The Teacher Mold

by Emerald Ralston

 

“I….. I just don’t think I enjoy teaching yoga…” I muttered to a friend, a fellow graduate of my 200-hour yoga teacher training. We were warming up at a studio of another fellow graduate, preparing to take class there, and I was contemplating her offer for me to teach there as well.
We’d all been teaching intermittently, subbing whenever we could and getting as much experience as possible, to attempt to bring to others what yoga had brought to our lives.


“Well, maybe you just haven’t taught enough classes, or you’re just not confident enough in the words,” she offered, in the purest, most encouraging way possible.


I allowed myself to sit with this suggestion, one I had considered several times before.


Maybe I’m just not confident enough. Maybe I just don’t quite fit the mold of the studios I’ve encountered or the students I have had in front of me. Maybe I’m just simply not a good teacher, maybe I’m just not good enough.
The doubt spiral took hold and didn’t let me go until I was halfway into Savasana. That is when I realized that it wasn’t true. It wasn’t that I didn’t enjoy teaching Yoga… it was that I simply didn’t enjoy teaching Asana.
When we consider yoga, in the West particularly, the first image to come to mind for most is the asana. The poses, the leggings, the catch phrases on the tank tops. But there is so much more to Yoga than that, Asana is only one of the eight limbs of Yoga. There are the Yamas, or the restraints and moral principles we follow. The Niyamas, or the positive observances. There is Pranayama, the breath work; Pratyahara, gaining control of the senses; Dharana, focus; Dhyana, meditative absorption; and finally Samadhi, or total enlightenment.

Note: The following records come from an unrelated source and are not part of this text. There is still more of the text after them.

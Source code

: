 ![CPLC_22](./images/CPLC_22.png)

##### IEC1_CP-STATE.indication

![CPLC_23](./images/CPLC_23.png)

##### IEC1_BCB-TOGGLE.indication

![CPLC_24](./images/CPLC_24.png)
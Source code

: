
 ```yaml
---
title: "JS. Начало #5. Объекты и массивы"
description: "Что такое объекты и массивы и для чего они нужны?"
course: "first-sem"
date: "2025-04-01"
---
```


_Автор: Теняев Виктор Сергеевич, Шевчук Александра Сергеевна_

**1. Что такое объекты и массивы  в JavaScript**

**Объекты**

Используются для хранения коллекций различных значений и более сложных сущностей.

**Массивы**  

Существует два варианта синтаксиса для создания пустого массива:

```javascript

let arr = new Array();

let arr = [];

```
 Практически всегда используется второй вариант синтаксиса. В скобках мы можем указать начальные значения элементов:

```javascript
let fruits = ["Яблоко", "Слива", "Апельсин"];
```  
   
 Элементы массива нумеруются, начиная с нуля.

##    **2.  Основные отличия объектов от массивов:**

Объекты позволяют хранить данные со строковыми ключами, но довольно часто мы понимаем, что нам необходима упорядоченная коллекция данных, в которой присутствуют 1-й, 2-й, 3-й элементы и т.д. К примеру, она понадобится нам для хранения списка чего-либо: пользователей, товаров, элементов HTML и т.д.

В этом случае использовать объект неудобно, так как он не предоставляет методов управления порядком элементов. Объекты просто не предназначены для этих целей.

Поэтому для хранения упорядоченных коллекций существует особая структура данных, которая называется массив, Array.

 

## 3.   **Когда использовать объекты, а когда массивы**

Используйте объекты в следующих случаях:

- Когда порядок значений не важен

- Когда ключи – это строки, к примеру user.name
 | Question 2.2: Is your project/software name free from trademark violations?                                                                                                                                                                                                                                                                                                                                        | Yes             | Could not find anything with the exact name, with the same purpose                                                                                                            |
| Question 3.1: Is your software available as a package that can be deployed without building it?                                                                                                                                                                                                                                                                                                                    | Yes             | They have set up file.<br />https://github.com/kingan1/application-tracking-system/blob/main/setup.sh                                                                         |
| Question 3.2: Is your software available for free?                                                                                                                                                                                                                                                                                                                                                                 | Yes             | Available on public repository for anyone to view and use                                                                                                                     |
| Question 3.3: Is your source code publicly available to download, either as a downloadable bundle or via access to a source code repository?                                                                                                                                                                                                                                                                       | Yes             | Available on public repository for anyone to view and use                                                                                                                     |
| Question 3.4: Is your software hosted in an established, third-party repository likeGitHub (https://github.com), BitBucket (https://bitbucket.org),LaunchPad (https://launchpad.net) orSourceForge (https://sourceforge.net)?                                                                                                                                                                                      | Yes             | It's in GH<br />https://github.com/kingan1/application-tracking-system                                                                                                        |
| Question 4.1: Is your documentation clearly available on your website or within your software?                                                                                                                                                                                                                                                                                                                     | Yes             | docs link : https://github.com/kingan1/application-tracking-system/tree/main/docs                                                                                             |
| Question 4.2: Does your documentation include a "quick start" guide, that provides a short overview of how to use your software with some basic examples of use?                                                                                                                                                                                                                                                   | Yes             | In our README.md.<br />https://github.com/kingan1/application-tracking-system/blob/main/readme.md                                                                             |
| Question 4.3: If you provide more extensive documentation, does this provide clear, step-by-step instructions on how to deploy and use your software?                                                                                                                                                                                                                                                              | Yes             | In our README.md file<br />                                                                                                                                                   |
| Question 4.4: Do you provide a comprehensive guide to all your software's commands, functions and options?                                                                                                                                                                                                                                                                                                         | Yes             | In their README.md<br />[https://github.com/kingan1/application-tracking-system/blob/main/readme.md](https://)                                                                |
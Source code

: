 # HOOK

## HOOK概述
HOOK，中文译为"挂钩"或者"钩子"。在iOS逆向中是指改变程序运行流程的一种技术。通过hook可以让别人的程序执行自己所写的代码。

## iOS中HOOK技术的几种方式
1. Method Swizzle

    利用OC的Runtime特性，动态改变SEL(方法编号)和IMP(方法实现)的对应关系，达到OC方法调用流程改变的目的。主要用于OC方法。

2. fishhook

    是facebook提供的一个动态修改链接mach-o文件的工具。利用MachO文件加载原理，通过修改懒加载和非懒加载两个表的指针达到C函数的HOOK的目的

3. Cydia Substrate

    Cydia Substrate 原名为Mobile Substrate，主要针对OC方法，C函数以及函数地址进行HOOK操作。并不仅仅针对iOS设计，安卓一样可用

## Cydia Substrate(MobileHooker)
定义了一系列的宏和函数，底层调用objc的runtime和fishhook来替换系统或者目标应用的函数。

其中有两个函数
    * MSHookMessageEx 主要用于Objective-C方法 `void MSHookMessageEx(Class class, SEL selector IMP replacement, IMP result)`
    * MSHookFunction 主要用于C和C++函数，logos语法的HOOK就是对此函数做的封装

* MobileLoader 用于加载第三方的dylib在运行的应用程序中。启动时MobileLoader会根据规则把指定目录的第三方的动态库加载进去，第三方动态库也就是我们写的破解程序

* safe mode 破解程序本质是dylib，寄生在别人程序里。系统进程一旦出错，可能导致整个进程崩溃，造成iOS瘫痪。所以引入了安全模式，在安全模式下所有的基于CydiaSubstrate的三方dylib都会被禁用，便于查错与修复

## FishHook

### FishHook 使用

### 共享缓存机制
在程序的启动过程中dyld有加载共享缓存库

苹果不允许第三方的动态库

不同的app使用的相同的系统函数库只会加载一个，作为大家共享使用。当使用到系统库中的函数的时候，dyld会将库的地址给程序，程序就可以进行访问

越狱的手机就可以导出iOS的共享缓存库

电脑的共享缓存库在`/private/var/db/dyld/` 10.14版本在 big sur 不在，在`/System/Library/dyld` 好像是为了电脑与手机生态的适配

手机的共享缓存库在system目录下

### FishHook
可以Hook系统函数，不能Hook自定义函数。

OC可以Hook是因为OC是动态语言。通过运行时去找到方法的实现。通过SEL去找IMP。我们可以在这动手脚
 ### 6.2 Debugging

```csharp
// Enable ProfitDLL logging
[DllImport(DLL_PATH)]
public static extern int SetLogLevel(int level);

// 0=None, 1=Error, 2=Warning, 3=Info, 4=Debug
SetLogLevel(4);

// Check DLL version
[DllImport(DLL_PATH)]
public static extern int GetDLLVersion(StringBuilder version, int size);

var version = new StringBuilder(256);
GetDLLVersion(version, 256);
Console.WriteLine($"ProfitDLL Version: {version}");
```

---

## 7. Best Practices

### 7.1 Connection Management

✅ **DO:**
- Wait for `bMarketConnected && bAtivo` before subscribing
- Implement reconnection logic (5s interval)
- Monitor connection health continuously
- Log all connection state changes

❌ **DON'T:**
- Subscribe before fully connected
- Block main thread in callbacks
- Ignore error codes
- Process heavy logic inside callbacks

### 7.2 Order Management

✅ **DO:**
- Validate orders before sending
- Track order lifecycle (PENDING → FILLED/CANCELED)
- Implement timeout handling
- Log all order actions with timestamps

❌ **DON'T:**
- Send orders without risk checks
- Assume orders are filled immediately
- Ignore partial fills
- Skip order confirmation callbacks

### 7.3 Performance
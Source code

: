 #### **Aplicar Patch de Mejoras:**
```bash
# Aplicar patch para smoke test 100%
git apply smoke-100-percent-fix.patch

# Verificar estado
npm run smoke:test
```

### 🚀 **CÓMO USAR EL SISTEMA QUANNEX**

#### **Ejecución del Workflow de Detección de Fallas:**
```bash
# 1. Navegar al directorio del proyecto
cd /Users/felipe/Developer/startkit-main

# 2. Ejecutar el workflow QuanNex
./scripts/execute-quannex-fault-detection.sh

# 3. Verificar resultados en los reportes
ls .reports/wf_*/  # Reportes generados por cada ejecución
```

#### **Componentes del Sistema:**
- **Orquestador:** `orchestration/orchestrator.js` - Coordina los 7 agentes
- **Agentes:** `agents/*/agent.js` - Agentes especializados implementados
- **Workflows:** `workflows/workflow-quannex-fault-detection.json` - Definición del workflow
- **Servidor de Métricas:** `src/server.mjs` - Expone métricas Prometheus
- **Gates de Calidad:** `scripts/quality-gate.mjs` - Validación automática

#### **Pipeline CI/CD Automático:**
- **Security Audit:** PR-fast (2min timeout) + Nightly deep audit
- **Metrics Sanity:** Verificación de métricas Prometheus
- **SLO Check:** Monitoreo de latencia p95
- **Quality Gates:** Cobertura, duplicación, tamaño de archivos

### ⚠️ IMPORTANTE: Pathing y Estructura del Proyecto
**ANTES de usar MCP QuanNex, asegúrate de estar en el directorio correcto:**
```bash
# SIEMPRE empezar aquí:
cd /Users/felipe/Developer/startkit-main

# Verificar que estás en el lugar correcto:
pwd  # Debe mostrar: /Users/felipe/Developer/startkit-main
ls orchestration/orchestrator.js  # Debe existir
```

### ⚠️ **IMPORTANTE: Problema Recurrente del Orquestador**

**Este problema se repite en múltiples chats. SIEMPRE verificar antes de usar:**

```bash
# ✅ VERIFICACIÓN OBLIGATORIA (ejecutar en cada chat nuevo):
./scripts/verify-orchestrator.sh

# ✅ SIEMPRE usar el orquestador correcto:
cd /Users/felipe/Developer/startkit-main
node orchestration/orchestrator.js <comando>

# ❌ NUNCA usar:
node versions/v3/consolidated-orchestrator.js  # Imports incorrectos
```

Anything that brings people to yoga is incredible, powerful and likely life changing, in my opinion, but there was always more to it than asana for me. In my YTT I wasn’t the most flexible, I didn’t know all the sanskrit names or possible variations of each pose, I wasn’t interested in perfecting the picturesque and beautiful poses that the other incredible yogis in my class excelled at as much as I was just there to move my body and spirit around.
But when it came time for papers and class presentations on the sutras, on the spiritual side, the academic side, I lost track of time and space. I connected with a side of me that needed to be awakened and I discovered Yoga. I discovered the yamas and niyamas, I truly dived into my breath, I sought the divine, I found it within myself.


Asana got me there, as it gets most people to yoga. Asana teachers are a gift, but not every 200-hour YTT graduate is going to be cut out for teaching asana, and I am here to tell you that is okay. I beat myself up for months, after spending so much time and money, seeing many of my fellow classmates moving on to teach incredible classes and truly find their calling in that. I felt the anxiety that yoga usually relieved for me creeping back, comparing myself to other people, wondering why I had failed. I even quit going to studios for class, only occasionally practicing my asana at home. My only connection to yoga on the surface seemed to be my daily spiritual reading and Instagram. My escape had become my prison, and everything that brought me to yoga wedged itself between us now.


Suddenly I realized I was no longer practicing Yoga. I snapped out of it with the help of my mentor and friends, and the spiritual foundation YTT had given me. I realized that even if I wasn’t arbitrarily teaching asana because that’s what was expected of a 200 hour YTT graduate, I had been teaching Yoga all along — even more so by following my truth that teaching asana was not for me.


I was reminded of stories of ancient yogis where there is not a single mention of Asana. Conversations that went well into many evenings about the impact yoga has had on the lives of me and my friends. This is because Asana does not have to be the focal point of yoga.


Teaching Yoga is reminding your coworker to breathe when they’re overwhelmed. Teaching Yoga is donating excess to charity because you are consciously practicing non-attachment. Teaching Yoga is setting boundaries to fill you own cup before you try to help fill others’. Teaching Yoga is living in truth and modeling that for others. There is so so much more to teaching Yoga than guiding someone into a pose with your words.


Grant yourself the grace you grant others if you are at this crossroads in your teaching journey and allow and trust your own path to guide you.
You might find that you can teach yoga in a different way, like I found that while I don’t love teaching asana, I do love teaching Yoga.